[Data extract Boundary: Start]
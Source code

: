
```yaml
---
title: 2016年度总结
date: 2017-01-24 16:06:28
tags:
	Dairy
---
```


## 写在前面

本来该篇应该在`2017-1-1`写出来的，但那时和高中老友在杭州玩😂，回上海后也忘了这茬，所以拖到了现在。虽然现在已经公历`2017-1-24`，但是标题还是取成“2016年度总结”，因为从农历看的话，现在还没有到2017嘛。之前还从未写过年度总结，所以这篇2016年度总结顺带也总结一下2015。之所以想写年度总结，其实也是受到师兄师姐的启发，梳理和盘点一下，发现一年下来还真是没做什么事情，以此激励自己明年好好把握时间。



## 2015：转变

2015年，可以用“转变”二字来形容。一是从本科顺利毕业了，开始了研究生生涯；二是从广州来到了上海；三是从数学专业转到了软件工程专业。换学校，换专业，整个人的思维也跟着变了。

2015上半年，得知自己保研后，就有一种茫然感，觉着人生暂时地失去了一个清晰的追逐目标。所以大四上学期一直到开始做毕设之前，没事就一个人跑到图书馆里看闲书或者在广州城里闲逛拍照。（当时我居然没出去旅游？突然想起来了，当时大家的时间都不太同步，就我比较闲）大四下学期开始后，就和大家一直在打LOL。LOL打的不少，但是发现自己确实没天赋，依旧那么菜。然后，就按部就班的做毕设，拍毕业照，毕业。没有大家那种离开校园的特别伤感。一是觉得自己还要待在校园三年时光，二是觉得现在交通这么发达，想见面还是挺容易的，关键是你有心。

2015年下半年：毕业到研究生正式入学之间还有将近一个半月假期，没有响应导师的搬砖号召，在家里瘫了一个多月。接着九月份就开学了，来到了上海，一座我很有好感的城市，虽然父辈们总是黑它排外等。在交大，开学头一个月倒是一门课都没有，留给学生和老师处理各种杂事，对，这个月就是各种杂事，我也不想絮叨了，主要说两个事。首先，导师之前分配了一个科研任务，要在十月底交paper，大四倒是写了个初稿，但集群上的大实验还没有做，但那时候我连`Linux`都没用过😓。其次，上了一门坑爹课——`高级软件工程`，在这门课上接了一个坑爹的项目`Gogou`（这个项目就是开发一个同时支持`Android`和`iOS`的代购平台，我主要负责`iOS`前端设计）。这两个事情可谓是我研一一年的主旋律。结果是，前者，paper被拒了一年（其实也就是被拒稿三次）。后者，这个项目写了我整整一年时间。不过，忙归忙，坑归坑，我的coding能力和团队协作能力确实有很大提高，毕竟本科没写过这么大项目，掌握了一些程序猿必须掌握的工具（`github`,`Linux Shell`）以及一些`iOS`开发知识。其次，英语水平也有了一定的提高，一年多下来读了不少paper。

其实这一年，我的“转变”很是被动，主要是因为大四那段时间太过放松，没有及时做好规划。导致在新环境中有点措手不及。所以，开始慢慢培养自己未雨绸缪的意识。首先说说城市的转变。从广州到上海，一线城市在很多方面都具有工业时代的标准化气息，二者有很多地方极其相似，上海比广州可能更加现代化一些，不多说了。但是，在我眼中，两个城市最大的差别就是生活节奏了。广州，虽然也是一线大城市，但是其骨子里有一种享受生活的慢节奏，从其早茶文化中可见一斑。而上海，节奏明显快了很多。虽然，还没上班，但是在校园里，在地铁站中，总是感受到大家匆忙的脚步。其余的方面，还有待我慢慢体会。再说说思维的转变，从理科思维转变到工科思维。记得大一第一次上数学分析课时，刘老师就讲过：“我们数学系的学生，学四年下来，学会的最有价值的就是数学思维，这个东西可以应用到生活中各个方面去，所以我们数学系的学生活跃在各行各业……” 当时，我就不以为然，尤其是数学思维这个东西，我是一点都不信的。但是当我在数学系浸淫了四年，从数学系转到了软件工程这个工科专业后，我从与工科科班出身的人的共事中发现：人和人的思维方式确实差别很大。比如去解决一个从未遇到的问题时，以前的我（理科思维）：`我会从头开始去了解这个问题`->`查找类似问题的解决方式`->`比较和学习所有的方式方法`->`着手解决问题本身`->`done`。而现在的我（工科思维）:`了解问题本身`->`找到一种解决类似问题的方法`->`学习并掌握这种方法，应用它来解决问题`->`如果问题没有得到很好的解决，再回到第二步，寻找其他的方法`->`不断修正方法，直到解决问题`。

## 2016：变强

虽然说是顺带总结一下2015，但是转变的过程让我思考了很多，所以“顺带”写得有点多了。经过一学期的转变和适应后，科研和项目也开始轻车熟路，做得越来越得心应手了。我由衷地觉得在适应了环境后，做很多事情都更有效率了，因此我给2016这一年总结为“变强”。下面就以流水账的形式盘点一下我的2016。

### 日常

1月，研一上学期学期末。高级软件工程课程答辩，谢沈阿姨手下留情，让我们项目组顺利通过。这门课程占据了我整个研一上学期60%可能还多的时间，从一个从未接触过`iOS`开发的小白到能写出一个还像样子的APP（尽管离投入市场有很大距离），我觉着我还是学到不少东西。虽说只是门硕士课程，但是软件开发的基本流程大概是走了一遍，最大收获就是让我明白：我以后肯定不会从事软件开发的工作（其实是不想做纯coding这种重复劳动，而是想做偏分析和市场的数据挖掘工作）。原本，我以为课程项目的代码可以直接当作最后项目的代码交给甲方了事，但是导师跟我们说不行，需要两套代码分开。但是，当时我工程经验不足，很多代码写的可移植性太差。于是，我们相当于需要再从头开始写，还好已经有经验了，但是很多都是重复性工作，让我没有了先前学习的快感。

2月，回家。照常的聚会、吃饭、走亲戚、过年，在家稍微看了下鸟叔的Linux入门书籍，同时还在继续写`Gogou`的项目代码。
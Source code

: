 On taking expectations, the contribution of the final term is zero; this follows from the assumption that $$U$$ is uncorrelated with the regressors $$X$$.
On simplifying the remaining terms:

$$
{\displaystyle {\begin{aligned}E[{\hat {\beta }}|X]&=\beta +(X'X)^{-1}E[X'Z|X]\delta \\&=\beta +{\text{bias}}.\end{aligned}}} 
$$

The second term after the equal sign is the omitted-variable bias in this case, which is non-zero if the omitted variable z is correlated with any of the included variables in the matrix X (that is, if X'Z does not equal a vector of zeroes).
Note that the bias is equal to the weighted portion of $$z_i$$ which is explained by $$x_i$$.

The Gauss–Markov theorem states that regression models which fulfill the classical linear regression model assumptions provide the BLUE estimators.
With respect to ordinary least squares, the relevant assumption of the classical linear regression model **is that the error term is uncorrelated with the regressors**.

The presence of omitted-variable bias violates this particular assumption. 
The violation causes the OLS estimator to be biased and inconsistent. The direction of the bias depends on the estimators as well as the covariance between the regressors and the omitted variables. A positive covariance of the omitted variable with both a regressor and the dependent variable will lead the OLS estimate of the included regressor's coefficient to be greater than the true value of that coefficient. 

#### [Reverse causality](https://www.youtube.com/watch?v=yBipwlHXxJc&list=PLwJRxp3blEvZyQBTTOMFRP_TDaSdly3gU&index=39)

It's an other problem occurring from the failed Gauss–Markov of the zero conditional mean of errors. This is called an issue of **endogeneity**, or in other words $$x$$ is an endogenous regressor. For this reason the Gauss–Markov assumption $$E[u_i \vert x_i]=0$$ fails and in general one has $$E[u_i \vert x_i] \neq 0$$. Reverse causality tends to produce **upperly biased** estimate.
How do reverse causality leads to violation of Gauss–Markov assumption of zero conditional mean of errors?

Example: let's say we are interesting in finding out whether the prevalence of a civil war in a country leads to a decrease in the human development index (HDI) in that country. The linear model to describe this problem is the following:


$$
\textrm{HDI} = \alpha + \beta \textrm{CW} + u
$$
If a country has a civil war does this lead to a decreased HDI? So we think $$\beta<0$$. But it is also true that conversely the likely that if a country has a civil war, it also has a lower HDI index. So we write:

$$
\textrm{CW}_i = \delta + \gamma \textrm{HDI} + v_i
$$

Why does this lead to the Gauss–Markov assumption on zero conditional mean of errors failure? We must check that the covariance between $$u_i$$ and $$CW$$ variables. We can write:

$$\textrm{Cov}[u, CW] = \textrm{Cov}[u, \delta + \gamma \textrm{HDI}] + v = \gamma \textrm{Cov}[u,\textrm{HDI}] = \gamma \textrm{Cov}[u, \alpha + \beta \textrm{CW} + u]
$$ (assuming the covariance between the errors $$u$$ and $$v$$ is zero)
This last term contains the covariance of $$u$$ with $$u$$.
[Data extract Boundary: End]
# Exercise brief
Nothing but the exact lines from the start of the material through the line holding "2015上半年，得知自己保研", both included, belongs in the answer.

# Task answer
Source code

:
```yaml
---
title: 2016年度总结
date: 2017-01-24 16:06:28
tags:
	Dairy
---
```


## 写在前面

本来该篇应该在`2017-1-1`写出来的，但那时和高中老友在杭州玩😂，回上海后也忘了这茬，所以拖到了现在。虽然现在已经公历`2017-1-24`，但是标题还是取成“2016年度总结”，因为从农历看的话，现在还没有到2017嘛。之前还从未写过年度总结，所以这篇2016年度总结顺带也总结一下2015。之所以想写年度总结，其实也是受到师兄师姐的启发，梳理和盘点一下，发现一年下来还真是没做什么事情，以此激励自己明年好好把握时间。



## 2015：转变

2015年，可以用“转变”二字来形容。一是从本科顺利毕业了，开始了研究生生涯；二是从广州来到了上海；三是从数学专业转到了软件工程专业。换学校，换专业，整个人的思维也跟着变了。

2015上半年，得知自己保研后，就有一种茫然感，觉着人生暂时地失去了一个清晰的追逐目标。所以大四上学期一直到开始做毕设之前，没事就一个人跑到图书馆里看闲书或者在广州城里闲逛拍照。（当时我居然没出去旅游？突然想起来了，当时大家的时间都不太同步，就我比较闲）大四下学期开始后，就和大家一直在打LOL。LOL打的不少，但是发现自己确实没天赋，依旧那么菜。然后，就按部就班的做毕设，拍毕业照，毕业。没有大家那种离开校园的特别伤感。一是觉得自己还要待在校园三年时光，二是觉得现在交通这么发达，想见面还是挺容易的，关键是你有心。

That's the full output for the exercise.